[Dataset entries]

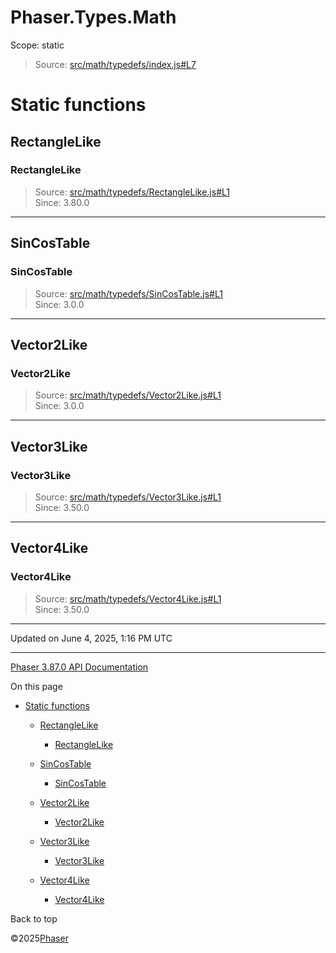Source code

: # Phaser.Types.Math

Scope:
static

> Source: [src/math/typedefs/index.js#L7](https://github.com/phaserjs/phaser/blob/v3.87.0/src/math/typedefs/index.js#L7)

# Static functions

## RectangleLike

### RectangleLike

> Source: [src/math/typedefs/RectangleLike.js#L1](https://github.com/phaserjs/phaser/blob/v3.87.0/src/math/typedefs/RectangleLike.js#L1)  
> Since: 3.80.0

---

## SinCosTable

### SinCosTable

> Source: [src/math/typedefs/SinCosTable.js#L1](https://github.com/phaserjs/phaser/blob/v3.87.0/src/math/typedefs/SinCosTable.js#L1)  
> Since: 3.0.0

---

## Vector2Like

### Vector2Like

> Source: [src/math/typedefs/Vector2Like.js#L1](https://github.com/phaserjs/phaser/blob/v3.87.0/src/math/typedefs/Vector2Like.js#L1)  
> Since: 3.0.0

---

## Vector3Like

### Vector3Like

> Source: [src/math/typedefs/Vector3Like.js#L1](https://github.com/phaserjs/phaser/blob/v3.87.0/src/math/typedefs/Vector3Like.js#L1)  
> Since: 3.50.0

---

## Vector4Like

### Vector4Like

> Source: [src/math/typedefs/Vector4Like.js#L1](https://github.com/phaserjs/phaser/blob/v3.87.0/src/math/typedefs/Vector4Like.js#L1)  
> Since: 3.50.0

---

Updated on June 4, 2025, 1:16 PM UTC

---

[Phaser 3.87.0 API Documentation](../../index.md)

On this page

* [Static functions](#static-functions)

  + [RectangleLike](#rectanglelike)

    - [RectangleLike](#rectanglelike-1)
  + [SinCosTable](#sincostable)

    - [SinCosTable](#sincostable-1)
  + [Vector2Like](#vector2like)

    - [Vector2Like](#vector2like-1)
  + [Vector3Like](#vector3like)

    - [Vector3Like](#vector3like-1)
  + [Vector4Like](#vector4like)

    - [Vector4Like](#vector4like-1)

Back to top

©2025[Phaser](https://docs.phaser.io)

> [Problem to solve]: Each entry above should be restated word for word, though no picture may appear in the copy.

> [Result of this exercise]:
Source code

: # Phaser.Types.Math

Scope:
static

> Source: [src/math/typedefs/index.js#L7](https://github.com/phaserjs/phaser/blob/v3.87.0/src/math/typedefs/index.js#L7)

# Static functions

## RectangleLike

### RectangleLike

> Source: [src/math/typedefs/RectangleLike.js#L1](https://github.com/phaserjs/phaser/blob/v3.87.0/src/math/typedefs/RectangleLike.js#L1)  
> Since: 3.80.0

---

## SinCosTable

### SinCosTable

> Source: [src/math/typedefs/SinCosTable.js#L1](https://github.com/phaserjs/phaser/blob/v3.87.0/src/math/typedefs/SinCosTable.js#L1)  
> Since: 3.0.0

---

## Vector2Like

### Vector2Like

> Source: [src/math/typedefs/Vector2Like.js#L1](https://github.com/phaserjs/phaser/blob/v3.87.0/src/math/typedefs/Vector2Like.js#L1)  
> Since: 3.0.0

---

## Vector3Like

### Vector3Like

> Source: [src/math/typedefs/Vector3Like.js#L1](https://github.com/phaserjs/phaser/blob/v3.87.0/src/math/typedefs/Vector3Like.js#L1)  
> Since: 3.50.0

---

## Vector4Like

### Vector4Like

> Source: [src/math/typedefs/Vector4Like.js#L1](https://github.com/phaserjs/phaser/blob/v3.87.0/src/math/typedefs/Vector4Like.js#L1)  
> Since: 3.50.0

---

Updated on June 4, 2025, 1:16 PM UTC

---

[Phaser 3.87.0 API Documentation](../../index.md)

On this page

* [Static functions](#static-functions)

  + [RectangleLike](#rectanglelike)

    - [RectangleLike](#rectanglelike-1)
  + [SinCosTable](#sincostable)

    - [SinCosTable](#sincostable-1)
  + [Vector2Like](#vector2like)

    - [Vector2Like](#vector2like-1)
  + [Vector3Like](#vector3like)

    - [Vector3Like](#vector3like-1)
  + [Vector4Like](#vector4like)

    - [Vector4Like](#vector4like-1)

Back to top

©2025[Phaser](https://docs.phaser.io)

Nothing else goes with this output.